The nitrogen mustard type medicine, also called DNA alkylating agent, belongs to the cytotoxic medicine, and its action mechanism is that in vivo it can form electron-deficient highly active intermediate or other compound with active electrophilic group, and then can produce covalent irreversible combination with biological macromolecule so as to make DNA molecule lose activity or produce breakage. The medicine is widely used clinically, but has large toxic and side effects, lacks specificity on cell action, and has unsatisfactory treatment effect along with the occurrence of tumor resistance in recent years, so that the chemical modification of the nitrogen mustard medicine has important value in improving the treatment effect.
Disclosure of Invention
The invention aims to solve the technical problem of finding a brefeldin A split melphalan derivative with good anti-tumor activity, namely a 4-position split melphalan nitrogen mustard derivative of brefeldin A, and further providing a pharmaceutical composition containing the derivative, wherein the 4-position split melphalan nitrogen mustard derivative of brefeldin A or the composition thereof has anti-tumor activity.
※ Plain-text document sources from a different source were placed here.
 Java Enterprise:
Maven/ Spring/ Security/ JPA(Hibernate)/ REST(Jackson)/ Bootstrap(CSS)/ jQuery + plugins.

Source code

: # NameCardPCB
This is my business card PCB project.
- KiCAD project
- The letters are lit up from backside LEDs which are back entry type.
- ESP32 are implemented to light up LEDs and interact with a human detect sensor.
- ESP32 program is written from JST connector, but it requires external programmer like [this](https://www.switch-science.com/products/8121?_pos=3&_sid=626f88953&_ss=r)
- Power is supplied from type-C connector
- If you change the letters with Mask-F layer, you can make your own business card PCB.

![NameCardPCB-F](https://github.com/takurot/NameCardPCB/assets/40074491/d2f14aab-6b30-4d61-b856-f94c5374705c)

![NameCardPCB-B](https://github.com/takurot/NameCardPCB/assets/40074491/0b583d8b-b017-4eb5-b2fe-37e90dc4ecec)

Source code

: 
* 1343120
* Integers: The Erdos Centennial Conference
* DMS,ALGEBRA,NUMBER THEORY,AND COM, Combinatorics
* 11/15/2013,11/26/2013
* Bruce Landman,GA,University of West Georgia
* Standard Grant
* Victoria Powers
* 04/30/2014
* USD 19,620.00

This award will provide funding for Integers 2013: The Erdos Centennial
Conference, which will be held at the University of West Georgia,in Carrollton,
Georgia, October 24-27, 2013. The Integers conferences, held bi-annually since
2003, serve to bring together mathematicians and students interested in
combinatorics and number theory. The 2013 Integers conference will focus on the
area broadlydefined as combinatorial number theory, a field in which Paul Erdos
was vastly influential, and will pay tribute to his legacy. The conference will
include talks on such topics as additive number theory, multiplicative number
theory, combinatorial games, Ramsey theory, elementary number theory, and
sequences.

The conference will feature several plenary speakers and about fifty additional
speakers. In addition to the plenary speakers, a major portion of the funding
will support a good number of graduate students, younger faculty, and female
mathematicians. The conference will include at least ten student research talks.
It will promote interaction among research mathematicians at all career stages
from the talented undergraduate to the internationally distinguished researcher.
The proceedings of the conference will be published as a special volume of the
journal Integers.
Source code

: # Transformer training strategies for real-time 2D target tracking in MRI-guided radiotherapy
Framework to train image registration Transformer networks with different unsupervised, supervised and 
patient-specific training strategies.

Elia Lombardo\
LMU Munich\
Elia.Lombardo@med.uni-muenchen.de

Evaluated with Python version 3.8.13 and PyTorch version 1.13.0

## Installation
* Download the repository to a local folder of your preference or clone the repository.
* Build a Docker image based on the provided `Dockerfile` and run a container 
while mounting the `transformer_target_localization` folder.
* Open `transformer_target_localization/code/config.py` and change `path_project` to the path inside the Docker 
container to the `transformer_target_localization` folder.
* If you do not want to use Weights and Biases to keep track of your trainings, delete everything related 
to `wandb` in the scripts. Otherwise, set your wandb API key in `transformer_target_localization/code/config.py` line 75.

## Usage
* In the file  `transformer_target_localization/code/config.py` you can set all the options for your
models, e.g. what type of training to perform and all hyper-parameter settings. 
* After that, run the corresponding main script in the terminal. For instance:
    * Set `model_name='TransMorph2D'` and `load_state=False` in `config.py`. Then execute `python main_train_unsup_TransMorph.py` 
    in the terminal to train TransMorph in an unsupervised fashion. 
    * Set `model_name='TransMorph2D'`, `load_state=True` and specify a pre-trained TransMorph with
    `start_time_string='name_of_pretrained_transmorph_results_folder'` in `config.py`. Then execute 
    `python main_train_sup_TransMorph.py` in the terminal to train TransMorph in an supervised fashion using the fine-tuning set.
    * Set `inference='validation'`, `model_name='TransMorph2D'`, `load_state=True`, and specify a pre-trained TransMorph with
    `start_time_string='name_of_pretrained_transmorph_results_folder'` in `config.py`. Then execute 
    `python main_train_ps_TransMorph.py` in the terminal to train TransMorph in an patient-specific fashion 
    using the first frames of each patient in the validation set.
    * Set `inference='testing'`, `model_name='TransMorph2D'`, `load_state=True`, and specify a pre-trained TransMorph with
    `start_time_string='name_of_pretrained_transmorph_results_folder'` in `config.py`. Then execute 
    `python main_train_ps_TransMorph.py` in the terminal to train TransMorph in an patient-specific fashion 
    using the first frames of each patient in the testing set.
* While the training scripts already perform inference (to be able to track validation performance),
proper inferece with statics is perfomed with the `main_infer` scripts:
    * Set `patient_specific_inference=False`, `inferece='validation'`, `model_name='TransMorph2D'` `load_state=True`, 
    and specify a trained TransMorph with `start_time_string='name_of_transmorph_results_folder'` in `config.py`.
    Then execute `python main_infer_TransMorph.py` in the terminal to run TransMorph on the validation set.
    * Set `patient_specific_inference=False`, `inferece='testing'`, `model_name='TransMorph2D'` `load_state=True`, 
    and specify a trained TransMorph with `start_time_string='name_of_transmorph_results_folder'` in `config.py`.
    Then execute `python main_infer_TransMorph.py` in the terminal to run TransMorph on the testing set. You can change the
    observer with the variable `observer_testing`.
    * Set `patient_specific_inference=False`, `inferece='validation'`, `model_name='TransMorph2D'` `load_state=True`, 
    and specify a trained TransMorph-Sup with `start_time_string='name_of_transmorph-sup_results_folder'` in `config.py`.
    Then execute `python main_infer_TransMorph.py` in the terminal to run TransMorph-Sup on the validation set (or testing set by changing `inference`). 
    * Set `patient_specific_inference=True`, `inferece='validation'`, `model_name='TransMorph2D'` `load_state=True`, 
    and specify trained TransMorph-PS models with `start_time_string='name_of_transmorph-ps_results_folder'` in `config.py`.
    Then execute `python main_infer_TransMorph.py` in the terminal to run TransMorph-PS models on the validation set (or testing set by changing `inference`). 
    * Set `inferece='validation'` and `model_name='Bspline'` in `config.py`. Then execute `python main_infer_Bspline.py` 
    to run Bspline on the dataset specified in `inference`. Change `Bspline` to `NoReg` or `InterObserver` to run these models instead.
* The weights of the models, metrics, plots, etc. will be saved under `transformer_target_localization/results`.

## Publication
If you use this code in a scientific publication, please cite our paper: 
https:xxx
In order to solve the technical problems, the invention provides the following technical scheme:
the general formula I is a 4-site split melphalan nitrogen mustard derivative of brefeldin A and pharmaceutically acceptable salts thereof:
Figure BDA0001549898230000021
wherein n is an integer of 1 to 12.
Preferably, n is an integer from 1 to 6.
More preferably, n is 2.
The derivative of the general formula I can be prepared by the following method:
Figure BDA0001549898230000022
the brefeldin A (1) reacts with TBSOTf under the condition of 2, 6-dimethyl pyridine/DMF to obtain TBS protected derivatives (2) of 4-OH and 7-OH of the brefeldin A, and TBS protecting groups of the 4-OH are selectively removed by TBAF/THF to obtain TBS protected derivatives (3) of 7-OH of the brefeldin A.
Figure BDA0001549898230000023
Melphalan (4) with methanol in SOCl2In the presence of the catalyst, heating and refluxing to react to obtain melphalan methyl ester (5), and then reacting the (5) with dianhydride under the catalysis of DMAP to obtain melphalan methyl ester carboxylic acid derivative (6).
Figure BDA0001549898230000031
And reacting the intermediate (3) with a melphalan methyl ester carboxylic acid derivative (6) at room temperature under the EDCI/DMAP condition to obtain a compound (7), and deprotecting to obtain a target compound (8).
The invention also provides a pharmaceutical composition which comprises the 4-site split melphalan nitrogen mustard derivative of the brefeldin A shown in the general formula I, and pharmaceutically acceptable salt and pharmaceutically acceptable excipient thereof.
The 4-position split melphalan nitrogen mustard derivative of the brefeldin A, the pharmaceutically acceptable salt thereof or the pharmaceutical composition thereof can be prepared into clinically acceptable preparations with clinically acceptable carriers, and the preparations are tablets, granules, capsules and the like.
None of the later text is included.